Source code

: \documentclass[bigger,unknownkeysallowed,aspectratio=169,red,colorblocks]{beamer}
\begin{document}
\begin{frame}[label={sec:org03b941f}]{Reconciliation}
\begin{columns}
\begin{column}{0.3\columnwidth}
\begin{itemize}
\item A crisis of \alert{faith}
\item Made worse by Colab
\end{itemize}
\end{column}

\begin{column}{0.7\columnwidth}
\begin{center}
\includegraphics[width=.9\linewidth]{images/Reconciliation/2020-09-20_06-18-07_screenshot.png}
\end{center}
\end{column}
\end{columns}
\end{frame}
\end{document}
_____
→ **WHAT YOU SHOULD DO**:
Nothing but a number is wanted here: please count the lines in the entries above that include the word "columnwidth".

→ **WRITTEN ANSWER**:
2